Andy's been trying to figure out whether to use his present, the booklet on scenic bicycle rides, now or wait till spring. It's been snowing every few days for awhile now, and although they get the roads clear pretty quickly, the shoulders are all clogged up and icy. We can bike, obviously, but it isn't very much fun or very safe. But Andy doesn't want to wait. We were talking about it this morning. He's the proverbial kid at Christmas. He's like a kid all the time--he just gets so excited about things.
"Andy, how old are you?" I asked.
"Thirty-six. Why?" I was surprised--he doesn't look thirty-six. His hair is greying and thinning and he has bad, weathered-looking skin.

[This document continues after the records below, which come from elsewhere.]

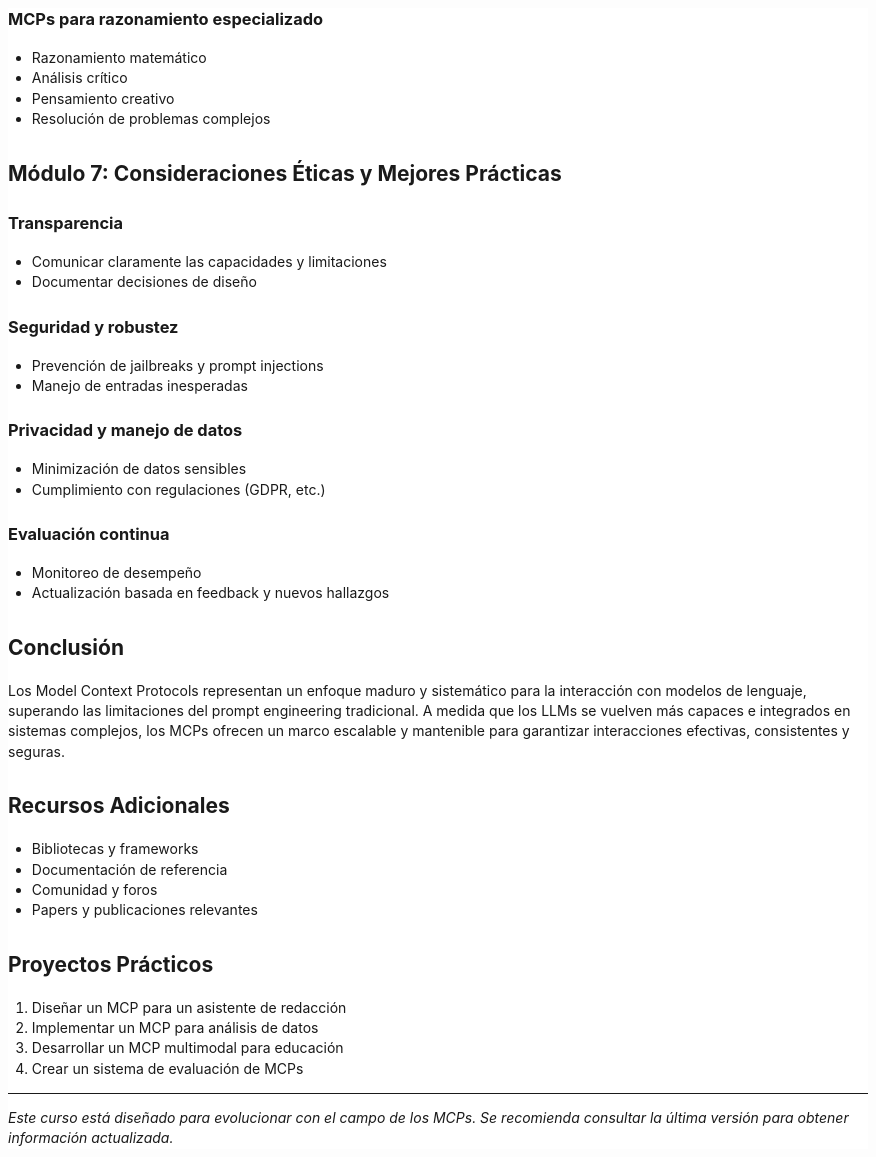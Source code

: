 ### MCPs para razonamiento especializado

- Razonamiento matemático
- Análisis crítico
- Pensamiento creativo
- Resolución de problemas complejos

## Módulo 7: Consideraciones Éticas y Mejores Prácticas

### Transparencia

- Comunicar claramente las capacidades y limitaciones
- Documentar decisiones de diseño

### Seguridad y robustez

- Prevención de jailbreaks y prompt injections
- Manejo de entradas inesperadas

### Privacidad y manejo de datos

- Minimización de datos sensibles
- Cumplimiento con regulaciones (GDPR, etc.)

### Evaluación continua

- Monitoreo de desempeño
- Actualización basada en feedback y nuevos hallazgos

## Conclusión

Los Model Context Protocols representan un enfoque maduro y sistemático para la interacción con modelos de lenguaje, superando las limitaciones del prompt engineering tradicional. A medida que los LLMs se vuelven más capaces e integrados en sistemas complejos, los MCPs ofrecen un marco escalable y mantenible para garantizar interacciones efectivas, consistentes y seguras.

## Recursos Adicionales

- Bibliotecas y frameworks
- Documentación de referencia
- Comunidad y foros
- Papers y publicaciones relevantes

## Proyectos Prácticos

1. Diseñar un MCP para un asistente de redacción
2. Implementar un MCP para análisis de datos
3. Desarrollar un MCP multimodal para educación
4. Crear un sistema de evaluación de MCPs

---

*Este curso está diseñado para evolucionar con el campo de los MCPs. Se recomienda consultar la última versión para obtener información actualizada.*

But I didn't say that.
"You don't act thirty-six," I said instead.
"Oh, how do I act?"
I think I turned red. How was I going to avoid insulting him? I shouldn't have brought it up.
"I don't know, younger."
"About twelve right?" Andy supplied, grinning.
"Yeah, about twelve." I'm glad he grinned.
"Yeah, I'm basically a big kid. They say you stop growing up when you start using. I started smoking and drinking when I was twelve." He wasn't grinning anymore, but he didn't seem angry I'd brought it up. He seemed like he wanted to talk, so I let him.
"So young?" I asked. I think I was still playing with GI Joes when I was twelve.
"Yeah. I had a brother who used, and he shared with me. Pot, at first, and we got into our parents' liquor cabinet a few times, you know, watering down what was left so they wouldn't notice how much was missing? He wouldn't give me any hard stuff till I got older."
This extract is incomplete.